L’Assemblée nationale traverse une nouvelle zone de turbulence à la veille de la séance de « Questions d’actualité » prévue ce vendredi 28 novembre 2025. Les députés non-inscrits ainsi que le groupe parlementaire Takku Wallu Sénégal ont annoncé qu’ils n’y participeront pas, dénonçant ce qu’ils qualifient de dérive profonde de l’exercice. Selon eux, ce rendez-vous censé permettre au Parlement de contrôler l’action gouvernementale a perdu sa vocation initiale pour devenir un simple outil de communication politique au profit de la majorité.

Dans un communiqué publié le 26 novembre, les députés de l’opposition affirment que le format actuel ne garantit ni équilibre ni équité. Ils reprochent particulièrement la réduction drastique du nombre total de questions, fixé à treize malgré la présence de plus de vingt-cinq ministères, ainsi qu’une répartition du temps de parole qu’ils jugent ouvertement favorable au camp présidentiel. La majorité poserait l’essentiel des questions dès le début de la séance, reléguant celles de l’opposition à la fin, ce qui, selon eux, vide l’exercice de son essence démocratique. Estimant qu’un débat déjà « faussé d’avance » n’a plus de sens, les députés concernés disent agir pour préserver la dignité du Parlement.

Ce boycott suscite toutefois des réactions critiques dans la classe politique. L’ancienne députée Adji Mergane Kanouté appelle l’opposition à ne pas « faire le vide » dans l’hémicycle, arguant que le Parlement demeure l’espace essentiel où doit s’exprimer la voix du peuple. Elle considère cette absence comme une erreur stratégique, particulièrement dans un contexte de fragilités économiques, de difficultés sociales et de dégradation du pouvoir d’achat, moments où les préoccupations des citoyens devraient être portées avec force auprès du gouvernement. Avec une majoritè ècrasante, des menaces et des invinctives, le Premier ministre Ousmane Sonko devra donc faire face à une séance largement amputée de ses contradicteurs, alimentant les interrogations sur la qualité du débat démocratique.

Pendant que la tension politique s’intensifie à l’Assemblée, Dakar devient simultanément le centre d’un important débat intellectuel et stratégique autour de l’avenir du continent. La capitale sénégalaise accueille en effet la première conférence internationale du réseau IDEAS-Africa, réunissant économistes, diplomates, universitaires et décideurs venus examiner les limites du modèle actuel d’intégration régionale africaine et proposer de nouvelles pistes pour l’avenir.
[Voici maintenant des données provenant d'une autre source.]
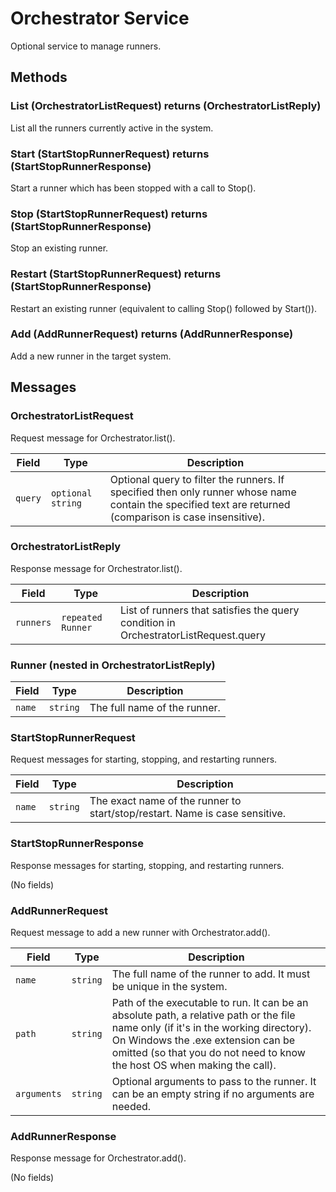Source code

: # Orchestrator Service

Optional service to manage runners.

## Methods

### List (OrchestratorListRequest) returns (OrchestratorListReply)
List all the runners currently active in the system.

### Start (StartStopRunnerRequest) returns (StartStopRunnerResponse)
Start a runner which has been stopped with a call to Stop().

### Stop (StartStopRunnerRequest) returns (StartStopRunnerResponse)
Stop an existing runner.

### Restart (StartStopRunnerRequest) returns (StartStopRunnerResponse)
Restart an existing runner (equivalent to calling Stop() followed by Start()).

### Add (AddRunnerRequest) returns (AddRunnerResponse)
Add a new runner in the target system.

## Messages

### OrchestratorListRequest
Request message for Orchestrator.list().

| Field | Type | Description |
|---|---|---|
| `query` | `optional string` | Optional query to filter the runners. If specified then only runner whose name contain the specified text are returned (comparison is case insensitive). |

### OrchestratorListReply
Response message for Orchestrator.list().

| Field | Type | Description |
|---|---|---|
| `runners` | `repeated Runner` | List of runners that satisfies the query condition in OrchestratorListRequest.query |

### Runner (nested in OrchestratorListReply)

| Field | Type | Description |
|---|---|---|
| `name` | `string` | The full name of the runner. |

### StartStopRunnerRequest
Request messages for starting, stopping, and restarting runners.

| Field | Type | Description |
|---|---|---|
| `name` | `string` | The exact name of the runner to start/stop/restart. Name is case sensitive. |

### StartStopRunnerResponse
Response messages for starting, stopping, and restarting runners.

(No fields)

### AddRunnerRequest
Request message to add a new runner with Orchestrator.add().

| Field | Type | Description |
|---|---|---|
| `name` | `string` | The full name of the runner to add. It must be unique in the system. |
| `path` | `string` | Path of the executable to run. It can be an absolute path, a relative path or the file name only (if it's in the working directory). On Windows the .exe extension can be omitted (so that you do not need to know the host OS when making the call). |
| `arguments` | `string` | Optional arguments to pass to the runner. It can be an empty string if no arguments are needed. |

### AddRunnerResponse
Response message for Orchestrator.add().

(No fields)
Placée sous le thème « Repenser l’intégration régionale en Afrique : transcender les échecs du passé et affronter les défis d’un monde multipolaire », cette rencontre ambitionne de dépasser les approches traditionnelles fondées sur l’exportation de matières premières pour imaginer un développement plus autonome, fondé sur la coopération industrielle, la souveraineté économique et le renforcement du commerce intra-africain.
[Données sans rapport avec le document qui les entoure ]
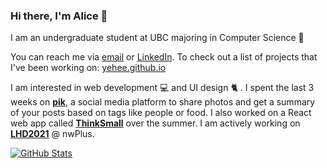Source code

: ### Hi there, I'm Alice 👋

I am an undergraduate student at UBC majoring in Computer Science :seedling:

You can reach me via [email](mailto:aliceykim0828@gmail.com?Subject=Hi%20there!) or [LinkedIn](https://linkedin.com/in/yehee). To check out a list of projects that I've been working on: [yehee.github.io](https://yehee.github.io)

I am interested in web development :computer: and UI design :cat2: . I spent the last 3 weeks on [**pik**](https://akhl.me), a social media platform to share photos and get a summary of your posts based on tags like people or food. I also worked on a React web app called [**ThinkSmall**](https://github.com/CPSC436/ThinkSmall) over the summer. I am actively working on [**LHD2021**](https://github.com/nwplus/LHD2021) @ nwPlus.

[![GitHub Stats](https://github-readme-stats.vercel.app/api?username=yehee&hide=stars&show_icons=true&hide_title=true&hide_rank=true&count_private=true&icon_color=3fbac2&include_all_commits=true)](https://yehee.github.io)
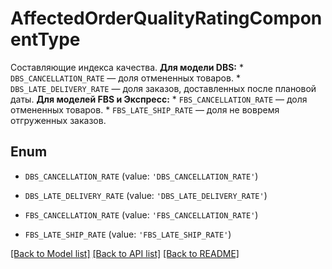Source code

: # AffectedOrderQualityRatingComponentType

Составляющие индекса качества.  **Для модели DBS:** * `DBS_CANCELLATION_RATE` — доля отмененных товаров. * `DBS_LATE_DELIVERY_RATE` — доля заказов, доставленных после плановой даты.  **Для моделей FBS и Экспресс:** * `FBS_CANCELLATION_RATE` — доля отмененных товаров. * `FBS_LATE_SHIP_RATE` — доля не вовремя отгруженных заказов. 

## Enum

* `DBS_CANCELLATION_RATE` (value: `'DBS_CANCELLATION_RATE'`)

* `DBS_LATE_DELIVERY_RATE` (value: `'DBS_LATE_DELIVERY_RATE'`)

* `FBS_CANCELLATION_RATE` (value: `'FBS_CANCELLATION_RATE'`)

* `FBS_LATE_SHIP_RATE` (value: `'FBS_LATE_SHIP_RATE'`)

[[Back to Model list]](../README.md#documentation-for-models) [[Back to API list]](../README.md#documentation-for-api-endpoints) [[Back to README]](../README.md)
Les intervenants soulignent que le moment est charnière. Pour l’économiste Demba Moussa Dembélé, la montée du souverainisme dans plusieurs pays de la sous-région, notamment au Sénégal et dans les États du Sahel, ouvre une fenêtre d’opportunité pour construire une intégration africaine plus cohérente et plus robuste. Ndongo Samba Sylla, directeur Afrique du réseau, avertit qu’une Afrique divisée dans un monde multipolaire risque d’être absorbée par de nouveaux blocs d’influence, ce qui s’apparenterait à une forme renouvelée de domination extérieure. Les autorités présentes insistent quant à elles sur la nécessité de bâtir un modèle qui s’appuie sur les forces du continent sa jeunesse, ses talents, ses ressources et sa volonté croissante d’affirmation.
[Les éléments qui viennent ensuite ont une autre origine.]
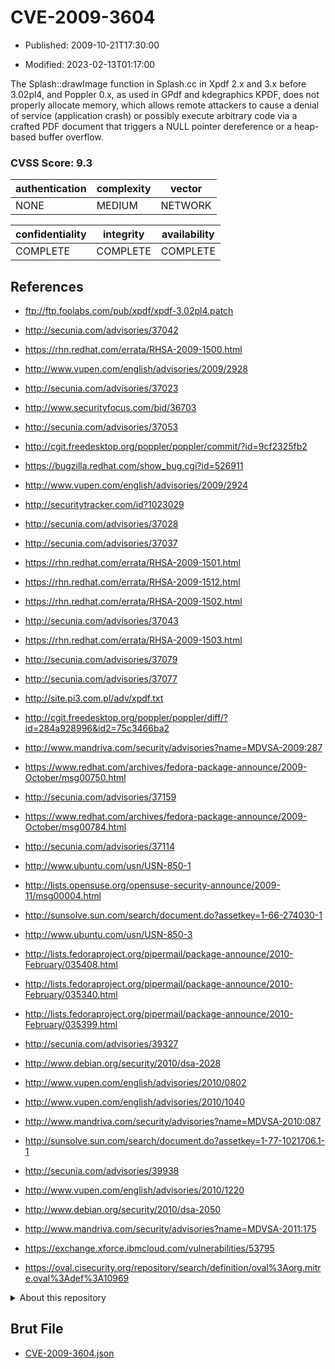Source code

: # CVE-2009-3604

- Published: 2009-10-21T17:30:00

- Modified: 2023-02-13T01:17:00

The Splash::drawImage function in Splash.cc in Xpdf 2.x and 3.x before 3.02pl4, and Poppler 0.x, as used in GPdf and kdegraphics KPDF, does not properly allocate memory, which allows remote attackers to cause a denial of service (application crash) or possibly execute arbitrary code via a crafted PDF document that triggers a NULL pointer dereference or a heap-based buffer overflow.

### CVSS Score: **9.3**

| authentication | complexity | vector |
| --- | --- | --- |
| NONE | MEDIUM | NETWORK |

| confidentiality | integrity | availability |
| --- | --- | --- |
| COMPLETE | COMPLETE | COMPLETE |

## References

* ftp://ftp.foolabs.com/pub/xpdf/xpdf-3.02pl4.patch

* http://secunia.com/advisories/37042

* https://rhn.redhat.com/errata/RHSA-2009-1500.html

* http://www.vupen.com/english/advisories/2009/2928

* http://secunia.com/advisories/37023

* http://www.securityfocus.com/bid/36703

* http://secunia.com/advisories/37053

* http://cgit.freedesktop.org/poppler/poppler/commit/?id=9cf2325fb2

* https://bugzilla.redhat.com/show_bug.cgi?id=526911

* http://www.vupen.com/english/advisories/2009/2924

* http://securitytracker.com/id?1023029

* http://secunia.com/advisories/37028

* http://secunia.com/advisories/37037

* https://rhn.redhat.com/errata/RHSA-2009-1501.html

* https://rhn.redhat.com/errata/RHSA-2009-1512.html

* https://rhn.redhat.com/errata/RHSA-2009-1502.html

* http://secunia.com/advisories/37043

* https://rhn.redhat.com/errata/RHSA-2009-1503.html

* http://secunia.com/advisories/37079

* http://secunia.com/advisories/37077

* http://site.pi3.com.pl/adv/xpdf.txt

* http://cgit.freedesktop.org/poppler/poppler/diff/?id=284a928996&id2=75c3466ba2

* http://www.mandriva.com/security/advisories?name=MDVSA-2009:287

* https://www.redhat.com/archives/fedora-package-announce/2009-October/msg00750.html

* http://secunia.com/advisories/37159

* https://www.redhat.com/archives/fedora-package-announce/2009-October/msg00784.html

* http://secunia.com/advisories/37114

* http://www.ubuntu.com/usn/USN-850-1

* http://lists.opensuse.org/opensuse-security-announce/2009-11/msg00004.html

* http://sunsolve.sun.com/search/document.do?assetkey=1-66-274030-1

* http://www.ubuntu.com/usn/USN-850-3

* http://lists.fedoraproject.org/pipermail/package-announce/2010-February/035408.html

* http://lists.fedoraproject.org/pipermail/package-announce/2010-February/035340.html

* http://lists.fedoraproject.org/pipermail/package-announce/2010-February/035399.html

* http://secunia.com/advisories/39327

* http://www.debian.org/security/2010/dsa-2028

* http://www.vupen.com/english/advisories/2010/0802

* http://www.vupen.com/english/advisories/2010/1040

* http://www.mandriva.com/security/advisories?name=MDVSA-2010:087

* http://sunsolve.sun.com/search/document.do?assetkey=1-77-1021706.1-1

* http://secunia.com/advisories/39938

* http://www.vupen.com/english/advisories/2010/1220

* http://www.debian.org/security/2010/dsa-2050

* http://www.mandriva.com/security/advisories?name=MDVSA-2011:175

* https://exchange.xforce.ibmcloud.com/vulnerabilities/53795

* https://oval.cisecurity.org/repository/search/definition/oval%3Aorg.mitre.oval%3Adef%3A10969

<details>
<summary>About this repository</summary> 

  This repository is part of the project [Live Hack CVE](https://github.com/Live-Hack-CVE). Main website can be found [www.live-hack.org](https://www.live-hack.org) 
  
  Made by [Sn0wAlice](https://github.com/Sn0wAlice) for the people that care about security and need to have a feed of the latest CVEs. Hope you enjoy it, don't forget to star the repo and follow me on [Twitter](https://twitter.com/Sn0wAlice) and [Github](https://github.com/Sn0wAlice). And that is my [personnal website](https://www.alice-snow.me/)

  - [Home Page](https://github.com/Live-Hack-CVE)
  - [Framework](https://github.com/Live-Hack-CVE/cve-framework)
  - [CVE database](https://github.com/Live-Hack-CVE/full_database)
  - [Changelog](https://github.com/Live-Hack-CVE/Changelog)
</details>

## Brut File

* [CVE-2009-3604.json](https://raw.githubusercontent.com/Live-Hack-CVE/full_database/main/cves/2009/CVE-2009-3604.json)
Ainsi, ces deux dynamiques, la crise institutionnelle à l’Assemblée et la réflexion panafricaine en cours à Dakar illustrent un même moment charnière,un pays et un continent en quête de nouveaux équilibres. D’un côté, l’espace politique sénégalais semble traversé par des fractures qui interrogent la qualité du débat démocratique. De l’autre, la société civile, les chercheurs et les décideurs africains cherchent à construire des modèles alternatifs capables de répondre aux défis économiques, géopolitiques et sociaux d’un monde en transformation rapide. Entre tensions institutionnelles et ambitions de renouveau, le Sénégal et l’Afrique se trouvent à un carrefour où se jouent des choix déterminants pour les années à venir.